The tools provided by desktop videoconferencing have clear potential for easing some of the problems alluded to above. The increased communication provided by video transmission can not only improve a consultation on the personal level but also provide a means whereby visual information pertaining to a particular problem can be given instantly. A shared whiteboard facility can be used to provide instant visual information and the ability for the advisor or the user to launch a particular application and share it with the other has obvious potential. On the face of it videoconferencing is the answer to the Helpdesk Staff's/Advisor's dreams! If desktop videoconferencing eventually becomes a routine way of communicating then there will rarely be a need for people with computing problems to visit a formal Helpdesk or Advisory Desk.
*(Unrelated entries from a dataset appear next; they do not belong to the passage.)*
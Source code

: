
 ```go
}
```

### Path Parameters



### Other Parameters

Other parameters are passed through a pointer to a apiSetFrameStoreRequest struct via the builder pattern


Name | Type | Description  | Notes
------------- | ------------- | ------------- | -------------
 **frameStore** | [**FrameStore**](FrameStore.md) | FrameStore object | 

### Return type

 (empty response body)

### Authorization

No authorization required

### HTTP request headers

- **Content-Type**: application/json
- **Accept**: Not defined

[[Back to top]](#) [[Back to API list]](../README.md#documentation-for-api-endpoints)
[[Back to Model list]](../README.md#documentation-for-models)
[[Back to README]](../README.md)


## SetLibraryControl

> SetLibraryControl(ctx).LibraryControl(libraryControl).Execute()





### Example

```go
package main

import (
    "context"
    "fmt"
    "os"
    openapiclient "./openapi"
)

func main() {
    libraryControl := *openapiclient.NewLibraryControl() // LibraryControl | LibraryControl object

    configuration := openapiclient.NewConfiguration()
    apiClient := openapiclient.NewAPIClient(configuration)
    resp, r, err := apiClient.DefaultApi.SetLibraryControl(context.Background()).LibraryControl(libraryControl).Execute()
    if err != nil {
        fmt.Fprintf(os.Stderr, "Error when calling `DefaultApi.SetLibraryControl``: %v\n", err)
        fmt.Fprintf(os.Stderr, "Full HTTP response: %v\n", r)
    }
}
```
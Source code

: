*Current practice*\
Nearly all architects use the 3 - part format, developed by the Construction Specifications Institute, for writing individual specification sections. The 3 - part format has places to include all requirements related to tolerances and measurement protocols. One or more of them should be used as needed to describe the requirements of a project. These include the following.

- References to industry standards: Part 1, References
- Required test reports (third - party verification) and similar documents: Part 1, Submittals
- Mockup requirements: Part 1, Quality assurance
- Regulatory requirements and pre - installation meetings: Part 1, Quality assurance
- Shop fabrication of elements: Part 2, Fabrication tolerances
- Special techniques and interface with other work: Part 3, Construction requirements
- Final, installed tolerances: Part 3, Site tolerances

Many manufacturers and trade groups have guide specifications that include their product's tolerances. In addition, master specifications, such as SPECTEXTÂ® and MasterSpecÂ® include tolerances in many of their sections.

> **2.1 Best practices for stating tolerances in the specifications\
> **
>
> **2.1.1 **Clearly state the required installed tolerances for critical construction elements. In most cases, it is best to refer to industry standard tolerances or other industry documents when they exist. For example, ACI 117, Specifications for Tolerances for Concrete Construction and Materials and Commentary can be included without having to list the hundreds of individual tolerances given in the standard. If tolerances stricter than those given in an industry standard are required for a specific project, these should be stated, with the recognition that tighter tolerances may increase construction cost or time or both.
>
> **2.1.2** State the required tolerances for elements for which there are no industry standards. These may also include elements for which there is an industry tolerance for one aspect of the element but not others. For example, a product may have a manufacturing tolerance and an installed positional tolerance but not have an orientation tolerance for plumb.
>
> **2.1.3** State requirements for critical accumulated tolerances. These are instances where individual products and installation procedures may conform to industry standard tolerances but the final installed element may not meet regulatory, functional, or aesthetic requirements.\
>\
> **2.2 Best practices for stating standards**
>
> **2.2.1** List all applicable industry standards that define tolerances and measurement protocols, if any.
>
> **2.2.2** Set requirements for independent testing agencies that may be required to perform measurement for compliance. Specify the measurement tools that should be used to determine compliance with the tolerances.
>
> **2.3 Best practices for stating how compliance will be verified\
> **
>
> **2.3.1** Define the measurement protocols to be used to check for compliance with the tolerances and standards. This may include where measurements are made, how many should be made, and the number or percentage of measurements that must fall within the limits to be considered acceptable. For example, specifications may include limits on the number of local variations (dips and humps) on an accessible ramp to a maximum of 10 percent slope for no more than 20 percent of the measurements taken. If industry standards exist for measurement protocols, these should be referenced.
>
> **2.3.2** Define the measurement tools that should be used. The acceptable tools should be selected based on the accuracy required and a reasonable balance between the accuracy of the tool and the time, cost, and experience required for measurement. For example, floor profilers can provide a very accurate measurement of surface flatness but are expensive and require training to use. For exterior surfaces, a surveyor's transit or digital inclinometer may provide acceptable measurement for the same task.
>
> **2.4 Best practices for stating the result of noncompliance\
Of particular interest to us at Liverpool is the potential of videoconferencing for helping those with hearing difficulties who cannot use the telephone. One of our local expert graphics advisors who is severely, though not totally, deaf took part in the project and jointly authored this report. An expert who is at a location remote from the Helpdesk and also has hearing difficulties can only be contacted via a third party or via email (both of which are unsatisfactory). However, videoconferencing can potentially provide good communication for the hard of hearing via the video, whiteboard and shared application components. We thus carried out some experiments which sought to assess the true value of these features in this special case. These are reported on in Chapter 5.
The computer service at Liverpool is based partly on a large network of some 200 SUN IPX workstations connected via an Ethernet LAN. Five multimedia upgrade kits for the workstations consisting of a video camera and a video capture board were available and (in August 1994) SUN had just released their Showme videoconferencing software. This seemed to be an ideal base on which to investigate the use of videoconferencing in the work of the Computing Services Department. As can be seen above (and will shown more clearly in Chapter 2) the Showme software suite is typical of the the sort of tools provided by typical products in this area. We therefore felt that our experiences would have general relevance to anyone contemplating applying videoconferencing technology.